Reformasi di bidang pendidikan, meskipun dikatakan oleh Surakhmad (2002) secara psikologis dan politis dirasakan amat terlambat dan secara teknis dikatakan terlalu cepat, pada dasarnya merupakan salah satu dari ‘tekad’ dan ‘gebrakan’ bangsa Indonesia yang harus tetap dijaga untuk melakukan perbaikan kualitas sumber daya manusia Indonesia. Berbagai predikat, peristiwa dan kasus ‘negatip’ yang telah dan sedang dialami bangsa Indonesia, seperti sebutan bangsa yang akrab dengan korupsi, kolusi, dan nepotisme dengan segala perangkat kata sinonimnya, sebagiannya adalah karena akibat dari salah urus dalam menata pendidikan. Dari kondisi itu tidak mengherankan kalau kualitas pendidikan di Indonesia masih sangat memprihatinkan, berada pada urutan paling belakang dibandingkan dengan pendidikan bangsa-bangsa lain di tingkat regional maupun internasional. Hal tersebut tercermin, antara lain, dari hasil studi kemampuan membaca untuk tingkat Sekolah Dasar (SD) yang dilaksanakan oleh International Educational Achievement (IEA) menunjukkan bahwa peserta didik SD di Indonesia berada pada urutan ke-38 dari 39 negara peserta studi. Sementara untuk tingkat Sekolah Lanjutan Tingkat Pertama (SLTP), studi untuk kemampuan matematika, peserta didik SLTP di Indonesia hanya berada pada urutan ke-39 dari 42 negara, dan untuk kemampuan Ilmu Pengetahuan Alam (IPA) juga berada pada peringkat ‘buncit’, yaitu urutan ke-40 dari 42 negara peserta (Bappenas, 2000).
Sebagai wujud reformasi di bidang pendidikan itu, maka bermunculan berbagai perubahan dan penyempurnaan peraturan perundangan seperti: perubahan Peraturan Pemerintah Nomor 30 Tahun 1990 menjadi Peraturan Pemerintah Nomor 60 Tahun 1999 tentang Perguruan Tinggi dan Peraturan Pemerintah Nomor 61 Tahun 1999 tentang Penetapan Perguruan Tinggi Sebagai Badan Hukum, PP Nomor 28 Tahun 1990 tentang Pendidikan Dasar; disempurnakan menjadi PP Nomor 55 Tahun 1998 Tentang Perubahan Atas Peraturan Pemerintah Nomor 28 Tahun 1990 tentang Pendidikan Dasar, dan Peraturan Pemerintah Republik Indonesia Nomor 56 Tahun 1998 tentang Perubahan Atas Peraturan Pemerintah Nomor 29 Tahun 1990 tentang Pendidikan Menengah.
Di samping itu, sebagai bentuk realisasi dari keinginan reformasi dan demokrasi dalam penyelenggaraan pendidikan seperti yang dituangkan dalam Propenas, Menteri Pendidikan Nasional Republik Indonesia menerbitkan surat Keputusan Mendiknas Nomor 044/U/2002 tentang Dewan Pendidikan dan Komite Sekolah.

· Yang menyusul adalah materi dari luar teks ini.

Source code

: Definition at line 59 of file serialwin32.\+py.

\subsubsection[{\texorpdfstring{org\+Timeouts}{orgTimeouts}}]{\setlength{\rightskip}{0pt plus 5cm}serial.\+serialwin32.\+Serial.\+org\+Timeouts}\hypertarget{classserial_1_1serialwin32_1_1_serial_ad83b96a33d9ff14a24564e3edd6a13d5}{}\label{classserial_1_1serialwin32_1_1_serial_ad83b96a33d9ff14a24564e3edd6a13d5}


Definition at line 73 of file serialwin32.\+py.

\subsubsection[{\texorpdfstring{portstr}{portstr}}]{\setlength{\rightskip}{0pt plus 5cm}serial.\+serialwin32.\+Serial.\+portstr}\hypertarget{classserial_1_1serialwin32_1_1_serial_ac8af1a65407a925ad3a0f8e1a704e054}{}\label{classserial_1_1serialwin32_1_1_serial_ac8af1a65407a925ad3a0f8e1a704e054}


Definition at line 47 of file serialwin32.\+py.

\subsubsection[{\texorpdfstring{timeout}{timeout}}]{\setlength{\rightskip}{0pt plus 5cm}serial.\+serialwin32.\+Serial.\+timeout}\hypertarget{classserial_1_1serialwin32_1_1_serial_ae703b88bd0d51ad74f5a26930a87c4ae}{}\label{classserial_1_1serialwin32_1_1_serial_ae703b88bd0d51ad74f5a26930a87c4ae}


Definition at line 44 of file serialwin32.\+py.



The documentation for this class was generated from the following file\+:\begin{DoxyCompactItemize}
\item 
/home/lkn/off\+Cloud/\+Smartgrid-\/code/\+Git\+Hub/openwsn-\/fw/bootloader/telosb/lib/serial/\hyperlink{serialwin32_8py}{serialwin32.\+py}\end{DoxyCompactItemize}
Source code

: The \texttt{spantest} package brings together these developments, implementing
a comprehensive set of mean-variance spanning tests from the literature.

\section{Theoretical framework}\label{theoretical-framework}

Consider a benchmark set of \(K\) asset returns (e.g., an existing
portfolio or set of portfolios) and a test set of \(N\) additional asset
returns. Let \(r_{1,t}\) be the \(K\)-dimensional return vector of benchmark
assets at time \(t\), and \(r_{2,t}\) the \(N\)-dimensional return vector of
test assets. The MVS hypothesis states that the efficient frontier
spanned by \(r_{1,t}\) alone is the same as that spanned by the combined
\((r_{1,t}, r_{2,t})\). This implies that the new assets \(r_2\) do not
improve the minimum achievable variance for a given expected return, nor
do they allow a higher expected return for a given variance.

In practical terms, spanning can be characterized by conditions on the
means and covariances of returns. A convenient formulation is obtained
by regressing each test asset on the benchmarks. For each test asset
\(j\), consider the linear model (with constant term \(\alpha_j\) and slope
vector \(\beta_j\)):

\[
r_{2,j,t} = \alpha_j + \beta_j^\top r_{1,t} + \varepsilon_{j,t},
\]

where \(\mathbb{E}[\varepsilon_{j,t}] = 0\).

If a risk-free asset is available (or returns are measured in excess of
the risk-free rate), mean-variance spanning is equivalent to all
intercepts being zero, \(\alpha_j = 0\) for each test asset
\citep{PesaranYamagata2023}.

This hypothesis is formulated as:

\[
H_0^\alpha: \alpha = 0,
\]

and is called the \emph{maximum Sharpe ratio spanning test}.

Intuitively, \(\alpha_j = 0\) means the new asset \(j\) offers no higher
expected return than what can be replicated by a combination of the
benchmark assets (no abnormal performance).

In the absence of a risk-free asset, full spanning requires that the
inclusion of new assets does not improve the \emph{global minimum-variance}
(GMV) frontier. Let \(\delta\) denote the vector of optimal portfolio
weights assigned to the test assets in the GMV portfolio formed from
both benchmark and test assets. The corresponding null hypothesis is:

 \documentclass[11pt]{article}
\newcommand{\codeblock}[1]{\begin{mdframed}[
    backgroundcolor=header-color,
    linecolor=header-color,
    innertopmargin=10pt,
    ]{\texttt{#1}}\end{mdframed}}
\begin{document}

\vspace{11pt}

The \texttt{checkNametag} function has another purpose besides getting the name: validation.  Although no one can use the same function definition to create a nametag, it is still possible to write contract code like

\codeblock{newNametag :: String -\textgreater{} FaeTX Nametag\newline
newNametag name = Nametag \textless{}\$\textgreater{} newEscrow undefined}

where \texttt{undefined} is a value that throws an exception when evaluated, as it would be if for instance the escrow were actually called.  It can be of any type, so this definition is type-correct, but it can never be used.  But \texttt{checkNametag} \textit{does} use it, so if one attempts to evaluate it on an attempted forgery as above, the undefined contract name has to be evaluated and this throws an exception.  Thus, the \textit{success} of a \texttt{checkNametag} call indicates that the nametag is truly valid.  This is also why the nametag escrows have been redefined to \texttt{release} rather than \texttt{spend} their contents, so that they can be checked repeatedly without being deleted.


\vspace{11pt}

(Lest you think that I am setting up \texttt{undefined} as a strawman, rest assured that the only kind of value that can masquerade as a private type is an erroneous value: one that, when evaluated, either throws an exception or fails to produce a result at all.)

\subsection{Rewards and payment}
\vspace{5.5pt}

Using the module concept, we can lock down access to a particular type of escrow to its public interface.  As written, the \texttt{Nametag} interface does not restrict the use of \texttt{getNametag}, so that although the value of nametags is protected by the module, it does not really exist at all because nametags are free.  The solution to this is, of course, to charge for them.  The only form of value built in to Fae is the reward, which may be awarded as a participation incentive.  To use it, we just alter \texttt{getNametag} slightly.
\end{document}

Surat keputusan itu memberikan kesempatan seluas-luasnya kepada masyarakat untuk berpartisipasi dalam penyelenggaraan pendidikan.
Beberapa perubahan dan penambahan aturan perundangan itu diharapkan mampu mengangkat kualitas pendidikan di Indonesia sesuai dengan keinginan dan demokratisasi pendidikan. Implementasi Manajemen Berbasis Sekolah (School Based Management), sebenarnya merupakan bentuk riil keinginan bangsa Indonesia untuk menuju sistem penyelenggaraan pendidikan yang lebih baik, demokratis dan manusiawi. Keinginan dan harapan perubahan itu paling tidak seperti yang dicantumkan dalam Buku Pedoman Manajemen Peningkatan Mutu Berbasis Sekolah (MPMBS) oleh Direktorat SLTP Ditjen Dikdasmen Depdiknas seperti yang diadopsi dalam bagan berikut.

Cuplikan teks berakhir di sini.